Fri, Aug 13, 2021

Best Practices Prior to Preliminary Approval: Preparing for Class Action Settlement Administration

Best Practices Prior to Preliminary Approval: Preparing for Class Action Settlement Administration

When a class action nears the settlement stage, there are important steps to take to ensure a smooth and efficient settlement administration process. Planning early helps identify problems before they occur, and hopefully spares return trips to the court with amended agreements.

Consulting with experts prior to filing a settlement agreement sheds light on potential obstacles you might not have considered, and leaves time to plan those solutions. Making a plan for things such as handling and verifying class data and developing a fair Plan of Allocation provides critical insight as you craft the agreement.

Pre-Settlement Consultation

Consulting with a settlement administrator prior to filing an agreement has real cost-saving value. An administrator can anticipate roadblocks and potential problems before they happen and offer cost-saving solutions to avoid problems altogether.

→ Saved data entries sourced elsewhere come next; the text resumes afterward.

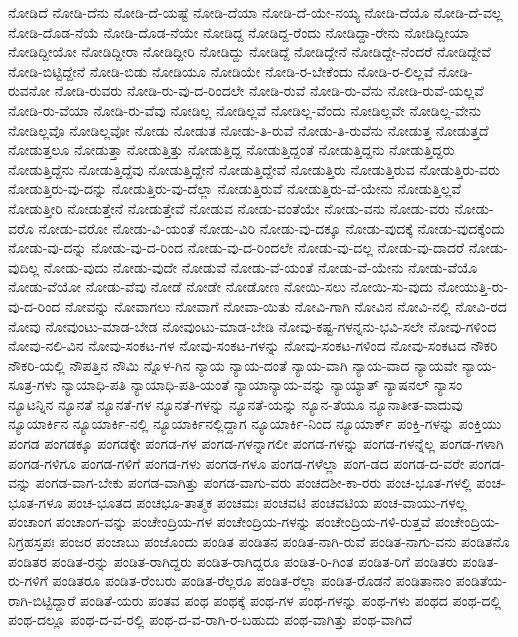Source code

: {ನೋಡಿದೆ
ನೋಡಿ-ದೆನು
ನೋಡಿ-ದೆ-ಯಷ್ಟೆ
ನೋಡಿ-ದೆಯಾ
ನೋಡಿ-ದೆ-ಯೇ-ನಯ್ಯ
ನೋಡಿ-ದೆಯೊ
ನೋಡಿ-ದೆ-ವಲ್ಲ
ನೋಡಿ-ದೊಡ-ನೆಯೆ
ನೋಡಿ-ದೊಡ-ನೆಯೇ
ನೋಡಿದ್ದ
ನೋಡಿದ್ದ-ರೆಂದು
ನೋಡಿದ್ದಾ-ರೇನು
ನೋಡಿದ್ದೀಯಾ
ನೋಡಿದ್ದೀಯೋ
ನೋಡಿದ್ದೀರಾ
ನೋಡಿದ್ದೀರಿ
ನೋಡಿದ್ದು
ನೋಡಿದ್ದೆ
ನೋಡಿದ್ದೇನೆ
ನೋಡಿದ್ದೇ-ನೆಂದರೆ
ನೋಡಿದ್ದೇವೆ
ನೋಡಿ-ಬಿಟ್ಟಿದ್ದೇನೆ
ನೋಡಿ-ಬಿಡು
ನೋಡಿಯೂ
ನೋಡಿಯೇ
ನೋಡಿ-ರ-ಬೇಕೆಂದು
ನೋಡಿ-ರ-ಲಿಲ್ಲವೆ
ನೋಡಿ-ರುವನೋ
ನೋಡಿ-ರುವರು
ನೋಡಿ-ರು-ವು-ದ-ರಿಂದಲೇ
ನೋಡಿ-ರುವೆ
ನೋಡಿ-ರು-ವೆನು
ನೋಡಿ-ರುವೆ-ಯಲ್ಲವೆ
ನೋಡಿ-ರು-ವೆಯಾ
ನೋಡಿ-ರು-ವೆವು
ನೋಡಿಲ್ಲ
ನೋಡಿಲ್ಲವೆ
ನೋಡಿಲ್ಲ-ವೆಂದು
ನೋಡಿಲ್ಲವೇ
ನೋಡಿಲ್ಲ-ವೇನು
ನೋಡಿಲ್ಲವೊ
ನೋಡಿಲ್ಲವೋ
ನೋಡು
ನೋಡುತ
ನೋಡು-ತಿ-ರುವೆ
ನೋಡು-ತಿ-ರುವೆನು
ನೋಡುತ್ತ
ನೋಡುತ್ತದೆ
ನೋಡುತ್ತಲೂ
ನೋಡುತ್ತಾ
ನೋಡುತ್ತಿತ್ತು
ನೋಡುತ್ತಿದ್ದ
ನೋಡುತ್ತಿದ್ದಂತೆ
ನೋಡುತ್ತಿದ್ದನು
ನೋಡುತ್ತಿದ್ದರು
ನೋಡುತ್ತಿದ್ದೆನು
ನೋಡುತ್ತಿದ್ದೆವು
ನೋಡುತ್ತಿದ್ದೇನೆ
ನೋಡುತ್ತಿದ್ದೇವೆ
ನೋಡುತ್ತಿರು
ನೋಡುತ್ತಿರುವ
ನೋಡುತ್ತಿರು-ವರು
ನೋಡುತ್ತಿರು-ವು-ದನ್ನು
ನೋಡುತ್ತಿರು-ವು-ದೆಲ್ಲಾ
ನೋಡುತ್ತಿರುವೆ
ನೋಡುತ್ತಿರು-ವೆ-ಯೇನು
ನೋಡುತ್ತಿಲ್ಲವೆ
ನೋಡುತ್ತೀರಿ
ನೋಡುತ್ತೇನೆ
ನೋಡುತ್ತೇವೆ
ನೋಡುವ
ನೋಡು-ವಂತೆಯೇ
ನೋಡು-ವನು
ನೋಡು-ವರು
ನೋಡು-ವರೊ
ನೋಡು-ವರೋ
ನೋಡು-ವಿ-ಯಂತೆ
ನೋಡು-ವಿರಿ
ನೋಡು-ವು-ದಕ್ಕೂ
ನೋಡು-ವುದಕ್ಕೆ
ನೋಡು-ವುದಕ್ಕೆಂದು
ನೋಡು-ವು-ದನ್ನು
ನೋಡು-ವು-ದ-ರಿಂದ
ನೋಡು-ವು-ದ-ರಿಂದಲೇ
ನೋಡು-ವು-ದಲ್ಲ
ನೋಡು-ವು-ದಾದರೆ
ನೋಡು-ವುದಿಲ್ಲ
ನೋಡು-ವುದು
ನೋಡು-ವುದೇ
ನೋಡುವೆ
ನೋಡು-ವೆ-ಯಂತೆ
ನೋಡು-ವೆ-ಯೇನು
ನೋಡು-ವೆಯೊ
ನೋಡು-ವೆಯೋ
ನೋಡು-ವೆವು
ನೋಡೆ
ನೋಡೇ
ನೋಡೋಣ
ನೋಯಿ-ಸಲು
ನೋಯಿ-ಸು-ವುದು
ನೋಯುತ್ತಿ-ರು-ವು-ದ-ರಿಂದ
ನೋವನ್ನು
ನೋವಾಗಲು
ನೋವಾಗೆ
ನೋವಾ-ಯಿತು
ನೋವಿ-ಗಾಗಿ
ನೋವಿನ
ನೋವಿ-ನಲ್ಲಿ
ನೋವಿ-ರದ
ನೋವು
ನೋವುಂಟು-ಮಾಡ-ಬೇಡ
ನೋವುಂಟು-ಮಾಡ-ಬೇಡಿ
ನೋವು-ಕಷ್ಟ-ಗಳನ್ನನು-ಭವಿ-ಸಲೇ
ನೋವು-ಗಳಿಂದ
ನೋವು-ನಲಿ-ವಿನ
ನೋವು-ಸಂಕಟ-ಗಳ
ನೋವು-ಸಂಕಟ-ಗಳನ್ನು
ನೋವು-ಸಂಕಟ-ಗಳಿಂದ
ನೋವು-ಸಂಕಟದ
ನೌಕರಿ
ನೌಕರಿ-ಯಲ್ಲಿ
ನೌಪತ್ತಿನ
ನೌಮಿ
ನ್ನೊಳ-ಗಿನ
ನ್ಯಾಯ
ನ್ಯಾಯ-ದಂತೆ
ನ್ಯಾಯ-ವಾಗಿ
ನ್ಯಾಯ-ವಾದ
ನ್ಯಾಯವೇ
ನ್ಯಾಯ-ಸೂತ್ರ-ಗಳು
ನ್ಯಾಯಾಧಿ-ಪತಿ
ನ್ಯಾಯಾಧಿ-ಪತಿ-ಯಂತೆ
ನ್ಯಾಯಾನ್ಯಾಯ-ವನ್ನು
ನ್ಯಾಯ್ಯಾತ್
ನ್ಯಾಷನಲ್
ನ್ಯಾಸಂ
ನ್ಯೂಟನ್ನಿನ
ನ್ಯೂನತೆ
ನ್ಯೂನತೆ-ಗಳ
ನ್ಯೂನತೆ-ಗಳನ್ನು
ನ್ಯೂನತೆ-ಯನ್ನು
ನ್ಯೂನ-ತೆಯೂ
ನ್ಯೂನಾತೀತ-ವಾದುವು
ನ್ಯೂಯಾರ್ಕಿನ
ನ್ಯೂಯಾರ್ಕಿ-ನಲ್ಲಿ
ನ್ಯೂಯಾರ್ಕಿನಲ್ಲಿದ್ದಾಗ
ನ್ಯೂಯಾರ್ಕಿ-ನಿಂದ
ನ್ಯೂಯಾರ್ಕ್
ಪಂಕ್ತಿ-ಗಳನ್ನು
ಪಂಕ್ತಿಯು
ಪಂಗಡ
ಪಂಗಡಕ್ಕೂ
ಪಂಗಡಕ್ಕೇ
ಪಂಗಡ-ಗಳ
ಪಂಗಡ-ಗಳನ್ನಾಗಲೀ
ಪಂಗಡ-ಗಳನ್ನು
ಪಂಗಡ-ಗಳನ್ನೆಲ್ಲ
ಪಂಗಡ-ಗಳಾಗಿ
ಪಂಗಡ-ಗಳಿಗೂ
ಪಂಗಡ-ಗಳಿಗೆ
ಪಂಗಡ-ಗಳು
ಪಂಗಡ-ಗಳೂ
ಪಂಗಡ-ಗಳೆಲ್ಲಾ
ಪಂಗ-ಡದ
ಪಂಗಡ-ದ-ವರೇ
ಪಂಗಡ-ವನ್ನು
ಪಂಗಡ-ವಾಗ-ಬೇಕು
ಪಂಗಡ-ವಾಗಿತ್ತು
ಪಂಗಡ-ವಾಗು-ವರು
ಪಂಚದಶೀ-ಕಾ-ರರು
ಪಂಚ-ಭೂತ-ಗಳಲ್ಲಿ
ಪಂಚ-ಭೂತ-ಗಳೂ
ಪಂಚ-ಭೂತದ
ಪಂಚಭೂ-ತಾತ್ಮಕ
ಪಂಚಮಃ
ಪಂಚವಟಿ
ಪಂಚವಟಿಯ
ಪಂಚ-ವಾಯು-ಗಳಲ್ಲ
ಪಂಚಾಂಗ
ಪಂಚಾಂಗ-ವನ್ನು
ಪಂಚೇಂದ್ರಿಯ-ಗಳ
ಪಂಚೇಂದ್ರಿಯ-ಗಳನ್ನು
ಪಂಚೇಂದ್ರಿಯ-ಗಳಿ-ರುತ್ತವೆ
ಪಂಚೇಂದ್ರಿಯ-ನಿಗ್ರಹಸ್ತಪಃ
ಪಂಜರ
ಪಂಜಾಬು
ಪಂಜೊಂದು
ಪಂಡಿತ
ಪಂಡಿತನ
ಪಂಡಿತ-ನಾಗಿ-ರುವೆ
ಪಂಡಿತ-ನಾಗು-ವನು
ಪಂಡಿತನೊ
ಪಂಡಿತರ
ಪಂಡಿತ-ರನ್ನು
ಪಂಡಿತ-ರಾಗಿದ್ದರು
ಪಂಡಿತ-ರಾಗಿದ್ದರೂ
ಪಂಡಿತ-ರಿ-ಗಿಂತ
ಪಂಡಿತ-ರಿಗೆ
ಪಂಡಿತರು
ಪಂಡಿತ-ರು-ಗಳಿಗೆ
ಪಂಡಿತರೂ
ಪಂಡಿತ-ರೆಂಬರು
ಪಂಡಿತ-ರೆಲ್ಲರೂ
ಪಂಡಿತ-ರೆಲ್ಲಾ
ಪಂಡಿತ-ರೊಡನೆ
ಪಂಡಿತಾನಾಂ
ಪಂಡಿತೆಯ-ರಾಗಿ-ಬಿಟ್ಟಿದ್ದಾರೆ
ಪಂಡಿತೆ-ಯರು
ಪಂತವ
ಪಂಥ
ಪಂಥಕ್ಕೆ
ಪಂಥ-ಗಳ
ಪಂಥ-ಗಳನ್ನು
ಪಂಥ-ಗಳು
ಪಂಥದ
ಪಂಥ-ದಲ್ಲಿ
ಪಂಥ-ದಲ್ಲೂ
ಪಂಥ-ದ-ವ-ರಲ್ಲಿ
ಪಂಥ-ದ-ವ-ರಾಗಿ-ರ-ಬಹುದು
ಪಂಥ-ವಾಗಿತ್ತು
ಪಂಥ-ವಾಗಿದೆ
}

Demonstrating a well-thought-out plan to the court increases the chances of the settlement being granted preliminary and final approval. In addition, creating a roadmap and realistic timelines for notice and administration saves time and, ultimately, money.

There is nothing worse than showing up to court unprepared because timelines became unrealistic. Overlapping deadlines or compressed timelines may not leave enough time for an administrator to vet necessary documents, review and prepare class member data, and resolve objections. Compressed timelines often present more problems than anticipated, and ultimately lead to a longer time frame due to mistakes or court rescheduling.

Tackling tasks such as class data can be time consuming, especially if you’re working within an already compressed timeline. Class action settlement administrators have the ability to effectively clean up and format the data, and review for missing pieces and errors. Additionally, a legal notice expert can analyze available data to formulate a notice strategy that satisfies due process.

Comparing Settlement Administrator Proposals

It can be difficult to truly compare proposals from different class action settlement administrators. Often, each administrator is working from their own template, making it tough to compare line by line. And with courts around the country looking for increased transparency, it’s important for plaintiff and defense attorneys to know what to look for in these estimates, including red flags and hidden fees.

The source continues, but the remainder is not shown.